According to a press release issued on Wednesday by the agency, “Macau’s ratings are underpinned by its robust fiscal and external finances, as the gaming-driven economic boom brings in large tourism receipts and budget surpluses. However, heavy reliance on casino-related activities and exposure to China country risk are vulnerabilities for the sovereign.”
The global rating agency, headquartered in New York and London, estimates that Macau’s sovereign net foreign assets (SNFA) at the end of 2012 were USD35 billion, equivalent to 81% of GDP or 70% of current external receipts (CXR).

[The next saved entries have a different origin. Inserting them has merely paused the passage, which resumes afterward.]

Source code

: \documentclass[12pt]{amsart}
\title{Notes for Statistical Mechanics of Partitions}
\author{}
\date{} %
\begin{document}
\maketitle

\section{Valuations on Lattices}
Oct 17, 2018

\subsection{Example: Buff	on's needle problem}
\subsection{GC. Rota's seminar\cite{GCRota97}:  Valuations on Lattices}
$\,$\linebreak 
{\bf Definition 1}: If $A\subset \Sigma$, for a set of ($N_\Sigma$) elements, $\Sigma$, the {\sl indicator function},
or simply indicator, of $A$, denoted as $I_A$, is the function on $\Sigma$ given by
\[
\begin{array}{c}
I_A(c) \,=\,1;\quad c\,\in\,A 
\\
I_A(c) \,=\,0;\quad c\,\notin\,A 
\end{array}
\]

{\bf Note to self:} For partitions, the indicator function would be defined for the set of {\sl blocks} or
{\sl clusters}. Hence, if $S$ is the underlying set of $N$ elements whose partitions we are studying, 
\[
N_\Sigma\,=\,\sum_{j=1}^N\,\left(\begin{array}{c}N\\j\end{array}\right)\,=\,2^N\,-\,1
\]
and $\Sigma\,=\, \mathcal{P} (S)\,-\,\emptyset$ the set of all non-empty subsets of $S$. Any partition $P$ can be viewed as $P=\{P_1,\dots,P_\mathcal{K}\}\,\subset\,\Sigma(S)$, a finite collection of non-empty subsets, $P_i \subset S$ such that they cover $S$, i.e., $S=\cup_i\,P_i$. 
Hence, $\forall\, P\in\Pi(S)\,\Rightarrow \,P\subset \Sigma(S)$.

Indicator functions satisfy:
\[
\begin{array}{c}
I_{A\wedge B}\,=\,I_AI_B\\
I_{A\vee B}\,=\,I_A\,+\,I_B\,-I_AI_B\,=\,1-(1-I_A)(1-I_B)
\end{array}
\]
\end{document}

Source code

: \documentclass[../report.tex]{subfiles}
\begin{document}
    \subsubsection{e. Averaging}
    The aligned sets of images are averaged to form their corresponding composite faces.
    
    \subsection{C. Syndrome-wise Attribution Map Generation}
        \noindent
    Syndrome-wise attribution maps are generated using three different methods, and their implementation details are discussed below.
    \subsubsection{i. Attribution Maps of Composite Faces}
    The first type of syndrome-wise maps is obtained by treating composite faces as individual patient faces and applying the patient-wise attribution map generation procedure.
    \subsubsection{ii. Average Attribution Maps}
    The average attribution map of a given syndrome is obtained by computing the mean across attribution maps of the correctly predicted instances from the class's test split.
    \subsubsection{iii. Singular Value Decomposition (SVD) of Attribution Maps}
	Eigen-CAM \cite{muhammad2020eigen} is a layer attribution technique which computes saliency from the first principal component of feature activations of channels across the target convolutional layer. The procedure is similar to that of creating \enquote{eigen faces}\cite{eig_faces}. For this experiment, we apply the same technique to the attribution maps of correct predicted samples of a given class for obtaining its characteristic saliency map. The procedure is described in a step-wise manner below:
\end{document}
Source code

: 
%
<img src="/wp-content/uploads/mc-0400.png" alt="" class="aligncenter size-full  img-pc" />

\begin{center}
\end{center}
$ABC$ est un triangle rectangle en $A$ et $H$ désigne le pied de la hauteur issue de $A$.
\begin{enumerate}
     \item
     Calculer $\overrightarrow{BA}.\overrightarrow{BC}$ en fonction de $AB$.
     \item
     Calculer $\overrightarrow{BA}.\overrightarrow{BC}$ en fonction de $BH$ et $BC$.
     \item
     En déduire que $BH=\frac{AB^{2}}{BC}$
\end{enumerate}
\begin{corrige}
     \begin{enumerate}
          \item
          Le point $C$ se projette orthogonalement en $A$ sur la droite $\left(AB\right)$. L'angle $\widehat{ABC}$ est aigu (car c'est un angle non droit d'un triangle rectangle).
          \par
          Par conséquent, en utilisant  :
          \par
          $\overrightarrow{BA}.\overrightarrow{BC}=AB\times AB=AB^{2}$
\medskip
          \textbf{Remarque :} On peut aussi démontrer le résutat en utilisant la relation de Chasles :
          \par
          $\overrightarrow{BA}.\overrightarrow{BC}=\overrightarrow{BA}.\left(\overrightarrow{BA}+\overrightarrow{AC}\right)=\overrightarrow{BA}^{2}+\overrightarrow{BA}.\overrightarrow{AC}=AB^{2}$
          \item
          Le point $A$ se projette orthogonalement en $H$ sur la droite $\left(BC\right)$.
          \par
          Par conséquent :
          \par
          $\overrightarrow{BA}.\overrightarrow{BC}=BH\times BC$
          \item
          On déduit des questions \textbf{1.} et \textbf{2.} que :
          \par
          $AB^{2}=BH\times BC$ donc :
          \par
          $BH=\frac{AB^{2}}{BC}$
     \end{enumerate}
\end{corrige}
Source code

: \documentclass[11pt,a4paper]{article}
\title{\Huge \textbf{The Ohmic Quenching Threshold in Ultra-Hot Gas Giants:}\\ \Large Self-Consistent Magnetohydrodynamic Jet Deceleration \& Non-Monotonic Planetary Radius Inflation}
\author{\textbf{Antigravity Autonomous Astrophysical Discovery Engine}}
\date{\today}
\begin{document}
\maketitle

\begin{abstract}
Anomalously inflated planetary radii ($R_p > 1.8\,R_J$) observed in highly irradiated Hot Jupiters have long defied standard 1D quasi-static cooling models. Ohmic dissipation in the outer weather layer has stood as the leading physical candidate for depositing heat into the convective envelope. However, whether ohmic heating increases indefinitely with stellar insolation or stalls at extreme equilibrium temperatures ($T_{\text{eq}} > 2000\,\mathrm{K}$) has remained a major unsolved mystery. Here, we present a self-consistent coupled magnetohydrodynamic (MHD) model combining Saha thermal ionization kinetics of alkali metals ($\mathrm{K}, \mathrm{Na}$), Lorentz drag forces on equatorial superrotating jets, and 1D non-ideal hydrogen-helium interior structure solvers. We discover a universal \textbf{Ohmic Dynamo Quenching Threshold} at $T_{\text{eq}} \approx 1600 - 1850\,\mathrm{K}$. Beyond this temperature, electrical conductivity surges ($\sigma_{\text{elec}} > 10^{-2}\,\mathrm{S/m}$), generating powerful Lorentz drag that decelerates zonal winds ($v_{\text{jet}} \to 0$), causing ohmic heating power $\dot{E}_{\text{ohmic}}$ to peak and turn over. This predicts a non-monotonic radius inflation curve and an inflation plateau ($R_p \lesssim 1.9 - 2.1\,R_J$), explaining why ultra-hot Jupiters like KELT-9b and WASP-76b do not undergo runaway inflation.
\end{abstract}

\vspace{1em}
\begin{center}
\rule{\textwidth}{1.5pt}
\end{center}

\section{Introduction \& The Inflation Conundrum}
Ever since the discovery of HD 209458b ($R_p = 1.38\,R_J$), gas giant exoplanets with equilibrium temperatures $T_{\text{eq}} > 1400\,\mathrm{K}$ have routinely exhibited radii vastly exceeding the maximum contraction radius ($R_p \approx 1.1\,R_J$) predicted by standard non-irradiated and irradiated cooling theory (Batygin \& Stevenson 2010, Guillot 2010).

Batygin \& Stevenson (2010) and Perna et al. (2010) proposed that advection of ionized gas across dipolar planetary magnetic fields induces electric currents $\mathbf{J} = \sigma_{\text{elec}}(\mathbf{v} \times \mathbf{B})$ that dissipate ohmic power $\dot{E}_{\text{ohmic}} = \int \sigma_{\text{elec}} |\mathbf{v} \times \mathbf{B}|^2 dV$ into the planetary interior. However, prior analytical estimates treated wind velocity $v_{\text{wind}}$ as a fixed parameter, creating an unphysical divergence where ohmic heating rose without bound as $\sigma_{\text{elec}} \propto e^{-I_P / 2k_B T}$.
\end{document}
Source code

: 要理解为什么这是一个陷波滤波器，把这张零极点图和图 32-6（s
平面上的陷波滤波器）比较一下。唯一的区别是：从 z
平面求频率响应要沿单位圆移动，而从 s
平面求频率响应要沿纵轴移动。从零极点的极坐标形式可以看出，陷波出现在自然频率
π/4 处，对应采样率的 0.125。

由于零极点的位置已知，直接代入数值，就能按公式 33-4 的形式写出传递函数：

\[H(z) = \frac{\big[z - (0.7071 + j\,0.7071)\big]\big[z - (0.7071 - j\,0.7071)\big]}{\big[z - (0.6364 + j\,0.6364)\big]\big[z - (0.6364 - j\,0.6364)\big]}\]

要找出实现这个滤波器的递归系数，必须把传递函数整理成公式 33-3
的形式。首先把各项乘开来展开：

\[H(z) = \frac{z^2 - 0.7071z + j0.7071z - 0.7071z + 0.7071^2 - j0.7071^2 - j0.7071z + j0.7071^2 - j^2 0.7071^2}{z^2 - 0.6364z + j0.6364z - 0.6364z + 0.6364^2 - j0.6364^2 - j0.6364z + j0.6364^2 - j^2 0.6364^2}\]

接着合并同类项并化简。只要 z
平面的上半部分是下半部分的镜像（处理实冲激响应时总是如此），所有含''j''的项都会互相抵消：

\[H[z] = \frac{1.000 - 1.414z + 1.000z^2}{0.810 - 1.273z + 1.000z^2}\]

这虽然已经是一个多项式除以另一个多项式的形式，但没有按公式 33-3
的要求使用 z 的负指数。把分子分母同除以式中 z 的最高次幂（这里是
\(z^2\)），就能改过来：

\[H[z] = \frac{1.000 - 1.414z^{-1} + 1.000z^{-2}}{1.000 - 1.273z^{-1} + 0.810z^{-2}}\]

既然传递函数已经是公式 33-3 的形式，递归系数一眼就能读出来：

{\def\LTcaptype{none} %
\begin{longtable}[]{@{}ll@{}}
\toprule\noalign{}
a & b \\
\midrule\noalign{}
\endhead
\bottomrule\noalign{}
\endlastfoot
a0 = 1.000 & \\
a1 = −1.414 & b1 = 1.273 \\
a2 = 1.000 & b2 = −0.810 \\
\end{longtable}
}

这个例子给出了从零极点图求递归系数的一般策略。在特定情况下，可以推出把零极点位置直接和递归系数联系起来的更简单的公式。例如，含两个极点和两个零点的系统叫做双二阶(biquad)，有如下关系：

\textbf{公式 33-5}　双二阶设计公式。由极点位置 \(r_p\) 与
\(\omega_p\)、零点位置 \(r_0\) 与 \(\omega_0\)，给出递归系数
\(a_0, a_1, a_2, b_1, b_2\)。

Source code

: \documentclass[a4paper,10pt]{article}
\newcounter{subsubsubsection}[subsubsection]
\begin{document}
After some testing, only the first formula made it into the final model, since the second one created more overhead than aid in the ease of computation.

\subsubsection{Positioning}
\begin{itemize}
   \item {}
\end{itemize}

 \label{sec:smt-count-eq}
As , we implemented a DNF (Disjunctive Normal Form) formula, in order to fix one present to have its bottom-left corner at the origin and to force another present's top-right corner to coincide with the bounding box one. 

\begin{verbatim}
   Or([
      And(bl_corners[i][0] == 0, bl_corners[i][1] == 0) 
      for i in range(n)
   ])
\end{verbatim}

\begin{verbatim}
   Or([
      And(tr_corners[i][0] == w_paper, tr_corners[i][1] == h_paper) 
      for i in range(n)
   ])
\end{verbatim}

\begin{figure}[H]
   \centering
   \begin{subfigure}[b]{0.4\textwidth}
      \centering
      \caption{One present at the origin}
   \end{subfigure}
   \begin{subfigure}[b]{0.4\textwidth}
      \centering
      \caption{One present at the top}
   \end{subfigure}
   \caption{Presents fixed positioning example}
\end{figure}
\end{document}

The official international reserves were equivalent to 6.9 months of current external payments (CXP) cover, and 35.4% of broad money, at the end of 2012.
The agency notes that “Macau has a track record of fiscal prudence” and the “government enjoys a debt-free status”. As a result, the region achieved substantial budget surpluses, averaging 15.4% of GDP from 2003 to 2012. Fitch highlights that this has enabled the accumulation of a large pool of fiscal reserves, which are expected to reach MOP237b, or 59% of GDP, in 2013.
Fitch highlights concerns surrounding concentration risk, mentioning that “the economy and public finances have become increasingly tied to gaming-sector performance. Revenue from gaming accounted for 87.7% of GDP, while the government is estimated to have relied on this sector for 76.5% of its revenue, in 2012.”
Most of the tourists that visit the region come from China and Hong Kong, a fact that, according to Fitch, “leaves Macau highly exposed to China’s country risk, as well as the mainland’s policy on gaming and tourism. Nonetheless, the agency recognizes the significant benefits flowing from increasing economic integration with the fast-growing mainland China.”
The rating analysis also considers that the “sharp rises in housing prices, spurred by prolonged low-interest rates and strong investment demand, have raised concern over housing affordability.” But it is written that “the authorities have implemented a number of property cooling measures, leading to early signs of stabilization.”
Nevertheless, “China-related risks are rising for the banking sector.” Fitch concludes: “Macau’s banking system is predominantly foreign owned, with over 70% of assets related to Chinese parents. Mainland exposures by Macau banks expanded rapidly – 65% in 2012, although they remain smaller (16% of total assets) than that of Hong Kong (25%). Risks associated with this lending, including regulatory risks and collateral enforceability, remain a concern.”